18 years ago I had a baby girl and then a week later turned 30. That seems a long time ago and today again is my birthday. Yes you do the math, and at this age there is a little bit of reflecting going on. I love my life and have no regrets. That 18 year old and I even marked the event by going to get tattoos. I told her she had to wait until she was 18 and I always wanted one so we did it. I got props from Sacred Art in Hollywood as being one of the coolest moms ever (which, by the way folks is always good to hear) and my daughter got her first tat and is excited. I also got one, which I have always wanted to do and now can check that box on my bucket list.
Getting a tattoo was not what I thought it was going to be. I really thought it was going to hurt. And though there were times I did in my head go, “mother #$@*%” it really was not as bad as I thought. I joked to the artist who did it that I always envisioned myself having a couple shots of tequila and then going for it but was told that this was not good as it thinned the blood. When she heard this she said, “No, you can have a couple shots if you want.” Pondering I may not come back and just keep drinking and perhaps end up with Sharpie instead of ink I opted to be brave and not go for the liquid courage, plus I wanted to be a good example to my now legal adult daughter. (Plus drinking all day and getting a tattoo isn’t perhaps the best life decision anyway?)
The pain is interesting when you get a tattoo. It is a vibration more than pain. And when the friction stops you don’t feel the pain any more. Sometimes it is the pain that evokes a little cuss word or two and other times it is just the vibration you feel with a bit of discomfort and no pain, but it would not be the first choice if you wanted to live pain free.

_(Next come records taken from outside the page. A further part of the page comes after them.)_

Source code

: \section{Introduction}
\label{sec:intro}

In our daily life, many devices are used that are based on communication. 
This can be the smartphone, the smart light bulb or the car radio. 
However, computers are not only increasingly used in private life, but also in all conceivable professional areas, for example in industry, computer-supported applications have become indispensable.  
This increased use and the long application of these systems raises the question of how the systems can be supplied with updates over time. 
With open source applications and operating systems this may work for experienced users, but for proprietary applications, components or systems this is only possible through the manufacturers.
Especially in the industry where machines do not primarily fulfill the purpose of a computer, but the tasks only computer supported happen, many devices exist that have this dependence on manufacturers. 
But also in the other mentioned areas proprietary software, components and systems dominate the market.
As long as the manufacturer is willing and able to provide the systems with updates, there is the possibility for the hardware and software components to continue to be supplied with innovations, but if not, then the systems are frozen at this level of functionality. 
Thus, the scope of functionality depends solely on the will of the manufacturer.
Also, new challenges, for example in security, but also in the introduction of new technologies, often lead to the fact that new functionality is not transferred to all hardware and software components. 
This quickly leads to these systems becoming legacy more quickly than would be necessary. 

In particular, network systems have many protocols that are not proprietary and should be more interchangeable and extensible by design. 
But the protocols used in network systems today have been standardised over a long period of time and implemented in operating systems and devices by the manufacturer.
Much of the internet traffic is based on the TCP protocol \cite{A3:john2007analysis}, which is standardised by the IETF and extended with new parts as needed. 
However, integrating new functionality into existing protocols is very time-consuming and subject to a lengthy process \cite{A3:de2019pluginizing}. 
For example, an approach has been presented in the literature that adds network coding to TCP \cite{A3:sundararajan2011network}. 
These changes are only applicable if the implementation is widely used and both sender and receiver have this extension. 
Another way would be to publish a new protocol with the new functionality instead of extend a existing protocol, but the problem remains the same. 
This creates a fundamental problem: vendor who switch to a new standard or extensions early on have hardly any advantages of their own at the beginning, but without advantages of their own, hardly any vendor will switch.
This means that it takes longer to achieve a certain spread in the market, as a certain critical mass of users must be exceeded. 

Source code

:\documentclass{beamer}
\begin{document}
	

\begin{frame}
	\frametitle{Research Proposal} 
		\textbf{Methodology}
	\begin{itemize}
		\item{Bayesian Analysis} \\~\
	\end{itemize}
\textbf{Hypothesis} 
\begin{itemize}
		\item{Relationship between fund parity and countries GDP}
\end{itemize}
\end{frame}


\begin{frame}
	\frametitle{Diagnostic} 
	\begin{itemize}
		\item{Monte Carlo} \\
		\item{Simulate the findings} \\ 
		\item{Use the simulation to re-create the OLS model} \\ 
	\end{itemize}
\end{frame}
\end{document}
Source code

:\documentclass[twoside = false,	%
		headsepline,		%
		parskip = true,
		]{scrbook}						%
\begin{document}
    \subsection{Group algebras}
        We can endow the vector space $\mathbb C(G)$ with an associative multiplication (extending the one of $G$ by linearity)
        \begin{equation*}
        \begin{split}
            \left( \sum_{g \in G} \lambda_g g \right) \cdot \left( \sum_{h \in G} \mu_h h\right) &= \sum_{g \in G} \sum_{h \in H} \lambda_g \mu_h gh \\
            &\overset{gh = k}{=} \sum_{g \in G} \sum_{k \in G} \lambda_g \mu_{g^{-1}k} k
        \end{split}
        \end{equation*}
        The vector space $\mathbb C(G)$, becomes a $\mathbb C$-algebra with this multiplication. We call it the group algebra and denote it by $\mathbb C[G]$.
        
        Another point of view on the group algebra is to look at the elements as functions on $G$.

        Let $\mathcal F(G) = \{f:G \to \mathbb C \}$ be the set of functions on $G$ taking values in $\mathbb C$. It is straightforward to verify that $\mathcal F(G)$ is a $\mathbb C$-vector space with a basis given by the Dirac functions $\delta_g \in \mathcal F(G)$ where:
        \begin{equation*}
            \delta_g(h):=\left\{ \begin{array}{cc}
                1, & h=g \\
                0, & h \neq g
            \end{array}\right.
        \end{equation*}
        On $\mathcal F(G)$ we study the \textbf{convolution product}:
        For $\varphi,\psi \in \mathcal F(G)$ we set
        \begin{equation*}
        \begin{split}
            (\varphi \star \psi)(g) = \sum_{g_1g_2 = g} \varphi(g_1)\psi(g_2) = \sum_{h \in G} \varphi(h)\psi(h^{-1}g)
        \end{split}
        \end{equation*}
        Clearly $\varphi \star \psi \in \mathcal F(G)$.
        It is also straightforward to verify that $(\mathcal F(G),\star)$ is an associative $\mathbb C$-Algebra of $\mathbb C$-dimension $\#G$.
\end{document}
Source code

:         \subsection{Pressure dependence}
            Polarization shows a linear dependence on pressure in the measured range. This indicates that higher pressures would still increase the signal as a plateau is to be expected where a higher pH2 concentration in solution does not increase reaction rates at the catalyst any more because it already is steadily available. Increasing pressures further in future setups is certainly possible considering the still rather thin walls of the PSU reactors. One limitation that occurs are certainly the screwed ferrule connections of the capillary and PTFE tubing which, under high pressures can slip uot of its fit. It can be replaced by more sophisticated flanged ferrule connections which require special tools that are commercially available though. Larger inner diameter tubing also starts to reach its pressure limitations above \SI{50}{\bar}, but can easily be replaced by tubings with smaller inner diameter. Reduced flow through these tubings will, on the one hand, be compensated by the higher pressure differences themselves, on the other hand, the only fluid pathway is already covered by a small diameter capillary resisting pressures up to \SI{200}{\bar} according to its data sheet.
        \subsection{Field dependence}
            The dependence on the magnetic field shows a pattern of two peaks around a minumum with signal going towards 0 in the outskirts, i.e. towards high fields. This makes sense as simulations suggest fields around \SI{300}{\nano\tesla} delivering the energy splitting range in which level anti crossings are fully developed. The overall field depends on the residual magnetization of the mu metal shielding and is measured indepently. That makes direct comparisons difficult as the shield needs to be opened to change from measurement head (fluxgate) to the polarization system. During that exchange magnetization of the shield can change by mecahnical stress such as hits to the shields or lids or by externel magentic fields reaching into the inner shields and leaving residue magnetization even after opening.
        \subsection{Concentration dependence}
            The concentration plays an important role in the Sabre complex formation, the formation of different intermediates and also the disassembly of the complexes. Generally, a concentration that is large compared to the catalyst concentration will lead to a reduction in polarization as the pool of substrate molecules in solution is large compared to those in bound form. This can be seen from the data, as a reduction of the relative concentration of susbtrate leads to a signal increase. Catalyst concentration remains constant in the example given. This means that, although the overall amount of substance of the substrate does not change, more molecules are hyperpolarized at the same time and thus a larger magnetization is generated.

As I sat on the table and took one for the bucket list I started to evaluate the past 18 years and all the life that has happened. It seems like I blinked and it went fast. Yes, I am starting to sound like all the older people I have ever known….and they were right! How many times did the vibrations and friction of life (to the point of a cuss word or two) happen? I honestly cannot remember the details of most of them and this is the kicker. But the overall experience is what I remember. I won’t remember the pain of the tattoo, for example. I will remember it hurt but I won’t dwell on it. I honestly do not remember the actual pain of childbirth, but could tell you at the time it hurt like a …..! (And yes, after my oldest compared getting a tattoo to childbirth I asked if I got an epidural with the inking.) What I DO remember and choose to remember is the joy of raising this now 18 year old person who has so much to give to the world. My focus is on the overall and not on the temporary. I now have a permanent reminder of my child turning 18, we have a great experience to share together and I get a check on my bucket list in life.